I've been thinking of adding a column to my blog that will feature a new recipe every week. I'm always on the look-out for new things to make for dinner- so I thought I'd share what we had for dinner tonight. I made this recipe up, so it doesn't have a name, hmm maybe I should think of one? We'll call it "SUNDAY PASTA" since this is a quick -dish we have made on many Sundays (so unoriginal I know!)

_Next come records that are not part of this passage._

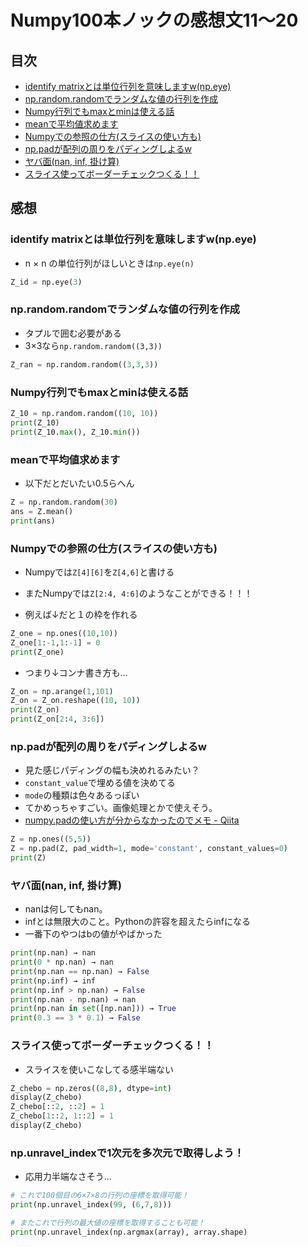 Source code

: # Numpy100本ノックの感想文11〜20

## 目次

- [identify matrixとは単位行列を意味しますw(np.eye)](#identifymatrixとは単位行列を意味しますwnpeye)
- [np.random.randomでランダムな値の行列を作成](#nprandomrandomでランダムな値の行列を作成)
- [Numpy行列でもmaxとminは使える話](#Numpy行列でもmaxとminは使える話)
- [meanで平均値求めます](#meanで平均値求めます)
- [Numpyでの参照の仕方(スライスの使い方も)](#Numpyでの参照の仕方スライスの使い方も)
- [np.padが配列の周りをパディングしよるw](#nppadが配列の周りをパディングしよるw)
- [ヤバ面(nan, inf, 掛け算)](#ヤバ面naninf掛け算)
- [スライス使ってボーダーチェックつくる！！](#スライス使ってボーダーチェックつくる)


## 感想

### identify matrixとは単位行列を意味しますw(np.eye)
- n × n の単位行列がほしいときは`np.eye(n)`

```python:jupyter.py
Z_id = np.eye(3)
```

### np.random.randomでランダムな値の行列を作成
- タプルで囲む必要がある
- 3×3なら`np.random.random((3,3))`

```python:jupyter.py
Z_ran = np.random.random((3,3,3))
```

### Numpy行列でもmaxとminは使える話

```python:jupyter.py
Z_10 = np.random.random((10, 10))
print(Z_10)
print(Z_10.max(), Z_10.min())
```

### meanで平均値求めます
- 以下だとだいたい0.5らへん

```python:jupyter.py
Z = np.random.random(30)
ans = Z.mean()
print(ans)
```

### Numpyでの参照の仕方(スライスの使い方も)
- Numpyでは`Z[4][6]`を`Z[4,6]`と書ける
- またNumpyでは`Z[2:4, 4:6]`のようなことができる！！！

- 例えば↓だと１の枠を作れる

```python:jupyter.py
Z_one = np.ones((10,10))
Z_one[1:-1,1:-1] = 0
print(Z_one)
```

- つまり↓コンナ書き方も…

```python:jupyter.py
Z_on = np.arange(1,101)
Z_on = Z_on.reshape((10, 10))
print(Z_on)
print(Z_on[2:4, 3:6])
```

### np.padが配列の周りをパディングしよるw
- 見た感じパディングの幅も決めれるみたい？
- `constant_value`で埋める値を決めてる
- `mode`の種類は色々あるっぽい
- てかめっちゃすごい。画像処理とかで使えそう。
- [numpy.padの使い方が分からなかったのでメモ - Qiita](https://qiita.com/horitaku1124/items/6ae979b21ddc7256b872)

```python:jupyter.py
Z = np.ones((5,5))
Z = np.pad(Z, pad_width=1, mode='constant', constant_values=0)
print(Z)
```

### ヤバ面(nan, inf, 掛け算)
- nanは何してもnan。
- infとは無限大のこと。Pythonの許容を超えたらinfになる
- 一番下のやつはbの値がやばかった

```python;jupyter.py
print(np.nan) → nan
print(0 * np.nan) → nan
print(np.nan == np.nan) → False
print(np.inf) → inf
print(np.inf > np.nan) → False
print(np.nan - np.nan) → nan
print(np.nan in set([np.nan])) → True
print(0.3 == 3 * 0.1) → False
```

### スライス使ってボーダーチェックつくる！！
- スライスを使いこなしてる感半端ない

```python:jupyter.py
Z_chebo = np.zeros((8,8), dtype=int)
display(Z_chebo)
Z_chebo[::2, ::2] = 1
Z_chebo[1::2, 1::2] = 1
display(Z_chebo)
```

### np.unravel_indexで1次元を多次元で取得しよう！
- 応用力半端なさそう...

```python:jupyter.py
# これで100個目の6×7×8の行列の座標を取得可能！
print(np.unravel_index(99, (6,7,8)))

# またこれで行列の最大値の座標を取得することも可能！
print(np.unravel_index(np.argmax(array), array.shape)
```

I hope I am not missing any key steps or ingredients! This recipe is very forgiving, so measurements don't have to be exact. If you want to scale back on the butter and oil- you can, it's still good, but don't omit both- the combination of the two is really good!! I hope you enjoy!!
Recipe serves 6
- 1 1/2 lbs of Pasta (we usually use spaghetti, but you can use whatever you have on hand)
- 4-6 Tbsp Unsalted Butter
- 4-6 Tbsp Oil (use the oil that the sun-dried tomatos are packed in)
- 4-5 Chicken Breasts (raw), cut into cubes
- 3 Tbsp Minced Garlic
- 1/4- 1/2 C Lemon Juice
- 1 C Olives (Kalmata or Black), chopped or sliced
- 1 C Sun-dried tomatoes packed in Oil, sliced
- 1/2 C chopped parsley
- Parmesan Cheese
Directions: Cook pasta according to package directions. In a large sautee pan, melt the butter & olive oil over medium heat. Add the chicken & cook 3-4 minutes or until done. Add the garlic & cook for 1 minute (any more than that and it will burn). Add the lemon juice, olives & sun-dried tomatos. When the pasta is done cooking, drain & add to mixture. Toss well. Add parsley & parmesan just before serving.